* RECORDS TO PROCESS *
--- START ---
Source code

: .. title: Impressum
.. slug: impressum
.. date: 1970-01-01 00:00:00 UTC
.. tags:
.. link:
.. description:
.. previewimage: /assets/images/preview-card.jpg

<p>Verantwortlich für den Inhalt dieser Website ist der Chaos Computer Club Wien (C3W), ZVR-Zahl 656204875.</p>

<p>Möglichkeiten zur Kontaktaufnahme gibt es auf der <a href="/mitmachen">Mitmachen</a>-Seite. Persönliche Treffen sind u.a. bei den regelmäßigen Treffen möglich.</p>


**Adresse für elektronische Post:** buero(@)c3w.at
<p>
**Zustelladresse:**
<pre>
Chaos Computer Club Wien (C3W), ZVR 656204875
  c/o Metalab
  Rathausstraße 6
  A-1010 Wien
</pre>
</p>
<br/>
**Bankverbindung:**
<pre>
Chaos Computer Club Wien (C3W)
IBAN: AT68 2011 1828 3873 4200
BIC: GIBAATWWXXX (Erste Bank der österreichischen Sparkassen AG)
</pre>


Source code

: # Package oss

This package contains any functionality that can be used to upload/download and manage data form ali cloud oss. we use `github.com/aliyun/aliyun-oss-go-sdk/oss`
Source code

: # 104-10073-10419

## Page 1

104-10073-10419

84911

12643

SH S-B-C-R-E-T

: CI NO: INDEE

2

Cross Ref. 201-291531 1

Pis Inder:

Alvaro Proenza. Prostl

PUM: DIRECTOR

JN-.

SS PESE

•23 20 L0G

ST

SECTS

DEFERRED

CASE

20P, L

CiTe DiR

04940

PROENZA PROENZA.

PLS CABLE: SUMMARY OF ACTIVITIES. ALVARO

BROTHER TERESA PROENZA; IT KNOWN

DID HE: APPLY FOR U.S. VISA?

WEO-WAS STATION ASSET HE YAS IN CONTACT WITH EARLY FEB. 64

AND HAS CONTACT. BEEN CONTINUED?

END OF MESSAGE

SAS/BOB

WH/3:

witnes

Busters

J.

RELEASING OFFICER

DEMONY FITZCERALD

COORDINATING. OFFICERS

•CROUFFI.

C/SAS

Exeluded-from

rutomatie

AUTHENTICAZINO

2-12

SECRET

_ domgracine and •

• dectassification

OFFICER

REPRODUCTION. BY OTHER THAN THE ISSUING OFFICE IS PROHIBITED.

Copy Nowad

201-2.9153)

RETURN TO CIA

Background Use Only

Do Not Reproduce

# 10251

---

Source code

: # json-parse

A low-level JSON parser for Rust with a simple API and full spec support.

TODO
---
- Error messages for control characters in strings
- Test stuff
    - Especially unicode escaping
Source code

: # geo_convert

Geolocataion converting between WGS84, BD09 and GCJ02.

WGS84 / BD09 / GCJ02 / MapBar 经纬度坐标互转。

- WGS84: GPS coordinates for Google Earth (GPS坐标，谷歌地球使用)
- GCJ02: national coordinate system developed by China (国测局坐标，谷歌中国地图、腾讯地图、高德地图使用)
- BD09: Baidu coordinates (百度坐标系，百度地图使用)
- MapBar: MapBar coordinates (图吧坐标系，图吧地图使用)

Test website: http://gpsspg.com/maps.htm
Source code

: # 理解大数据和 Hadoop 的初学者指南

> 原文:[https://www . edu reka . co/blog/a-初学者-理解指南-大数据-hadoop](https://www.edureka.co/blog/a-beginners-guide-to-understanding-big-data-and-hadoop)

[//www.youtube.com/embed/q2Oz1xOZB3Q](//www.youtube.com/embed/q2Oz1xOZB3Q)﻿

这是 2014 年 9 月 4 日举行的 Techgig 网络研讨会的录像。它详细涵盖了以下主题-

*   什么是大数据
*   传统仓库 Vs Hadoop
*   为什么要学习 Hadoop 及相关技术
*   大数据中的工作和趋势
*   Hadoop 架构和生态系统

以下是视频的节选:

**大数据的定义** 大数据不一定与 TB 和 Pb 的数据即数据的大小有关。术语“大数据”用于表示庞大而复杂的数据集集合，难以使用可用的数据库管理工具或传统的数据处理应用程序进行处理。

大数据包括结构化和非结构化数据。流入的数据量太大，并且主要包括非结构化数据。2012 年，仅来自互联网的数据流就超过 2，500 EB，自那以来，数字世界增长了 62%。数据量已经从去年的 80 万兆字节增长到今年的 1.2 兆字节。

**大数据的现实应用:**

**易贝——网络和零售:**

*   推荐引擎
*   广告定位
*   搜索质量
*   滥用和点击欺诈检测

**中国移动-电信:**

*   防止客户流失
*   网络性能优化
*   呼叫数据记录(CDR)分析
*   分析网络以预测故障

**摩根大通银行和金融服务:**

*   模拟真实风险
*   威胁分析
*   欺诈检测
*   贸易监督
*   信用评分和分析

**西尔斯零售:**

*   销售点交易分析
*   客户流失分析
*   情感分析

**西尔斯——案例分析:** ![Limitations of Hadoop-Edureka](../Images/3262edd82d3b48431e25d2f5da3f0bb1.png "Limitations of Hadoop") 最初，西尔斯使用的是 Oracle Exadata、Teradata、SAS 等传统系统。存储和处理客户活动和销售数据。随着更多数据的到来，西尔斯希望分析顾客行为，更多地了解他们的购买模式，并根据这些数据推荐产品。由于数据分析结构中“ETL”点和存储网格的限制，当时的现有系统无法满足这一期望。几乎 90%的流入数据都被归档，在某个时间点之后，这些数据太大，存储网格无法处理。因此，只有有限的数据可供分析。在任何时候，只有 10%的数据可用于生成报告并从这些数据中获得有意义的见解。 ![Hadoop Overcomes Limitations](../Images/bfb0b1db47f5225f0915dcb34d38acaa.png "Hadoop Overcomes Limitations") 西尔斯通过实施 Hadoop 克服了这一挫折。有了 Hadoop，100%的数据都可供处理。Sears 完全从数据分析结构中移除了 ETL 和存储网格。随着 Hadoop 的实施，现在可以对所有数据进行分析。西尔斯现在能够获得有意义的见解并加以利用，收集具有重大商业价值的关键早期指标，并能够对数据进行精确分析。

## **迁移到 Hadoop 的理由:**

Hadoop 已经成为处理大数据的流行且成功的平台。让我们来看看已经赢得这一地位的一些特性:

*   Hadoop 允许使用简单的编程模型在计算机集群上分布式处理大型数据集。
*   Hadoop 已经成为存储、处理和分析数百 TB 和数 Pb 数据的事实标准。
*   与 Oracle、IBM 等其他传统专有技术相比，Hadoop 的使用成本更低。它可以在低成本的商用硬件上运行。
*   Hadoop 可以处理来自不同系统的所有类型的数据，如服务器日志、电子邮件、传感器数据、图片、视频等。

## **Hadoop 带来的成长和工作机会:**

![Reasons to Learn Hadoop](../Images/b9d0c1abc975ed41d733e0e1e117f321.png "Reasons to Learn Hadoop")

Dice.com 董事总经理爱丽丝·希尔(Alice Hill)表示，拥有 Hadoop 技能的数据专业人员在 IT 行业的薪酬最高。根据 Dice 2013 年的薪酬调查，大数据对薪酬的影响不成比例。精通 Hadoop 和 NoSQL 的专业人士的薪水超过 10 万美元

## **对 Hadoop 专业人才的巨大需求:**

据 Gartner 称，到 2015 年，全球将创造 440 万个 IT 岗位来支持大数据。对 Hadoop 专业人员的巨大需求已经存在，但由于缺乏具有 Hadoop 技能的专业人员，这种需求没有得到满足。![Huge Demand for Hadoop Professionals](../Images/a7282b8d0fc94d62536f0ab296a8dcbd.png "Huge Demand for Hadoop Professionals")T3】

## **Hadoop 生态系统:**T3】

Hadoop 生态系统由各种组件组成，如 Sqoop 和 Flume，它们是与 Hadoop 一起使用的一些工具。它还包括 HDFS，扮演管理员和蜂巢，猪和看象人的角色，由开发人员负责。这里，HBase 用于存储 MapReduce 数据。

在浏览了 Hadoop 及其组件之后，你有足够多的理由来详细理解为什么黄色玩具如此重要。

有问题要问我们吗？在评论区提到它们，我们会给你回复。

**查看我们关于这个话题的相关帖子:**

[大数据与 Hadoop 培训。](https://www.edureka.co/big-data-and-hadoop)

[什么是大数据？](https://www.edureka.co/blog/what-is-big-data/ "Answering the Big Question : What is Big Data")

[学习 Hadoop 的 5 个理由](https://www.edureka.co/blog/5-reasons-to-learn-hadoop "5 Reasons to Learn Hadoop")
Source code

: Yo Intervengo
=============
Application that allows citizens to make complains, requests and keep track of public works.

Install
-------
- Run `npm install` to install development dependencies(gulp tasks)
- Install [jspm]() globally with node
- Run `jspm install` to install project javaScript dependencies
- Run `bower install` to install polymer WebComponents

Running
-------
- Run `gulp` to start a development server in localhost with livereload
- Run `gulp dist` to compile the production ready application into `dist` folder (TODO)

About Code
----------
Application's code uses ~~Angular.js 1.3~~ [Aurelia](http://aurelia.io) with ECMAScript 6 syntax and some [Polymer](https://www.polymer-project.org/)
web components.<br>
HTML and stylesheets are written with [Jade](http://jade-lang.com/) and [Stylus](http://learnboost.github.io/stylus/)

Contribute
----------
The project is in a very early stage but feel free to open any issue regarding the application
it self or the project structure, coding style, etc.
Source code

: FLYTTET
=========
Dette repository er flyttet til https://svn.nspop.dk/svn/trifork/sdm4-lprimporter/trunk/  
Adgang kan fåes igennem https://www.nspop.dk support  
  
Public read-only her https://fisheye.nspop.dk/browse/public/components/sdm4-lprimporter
--- END ---
* INSTRUCTIONS FOR THE TASK *
Take every line from the data that contains the word "support".

* WRITTEN ANSWER *
A low-level JSON parser for Rust with a simple API and full spec support.
Adgang kan fåes igennem https://www.nspop.dk support  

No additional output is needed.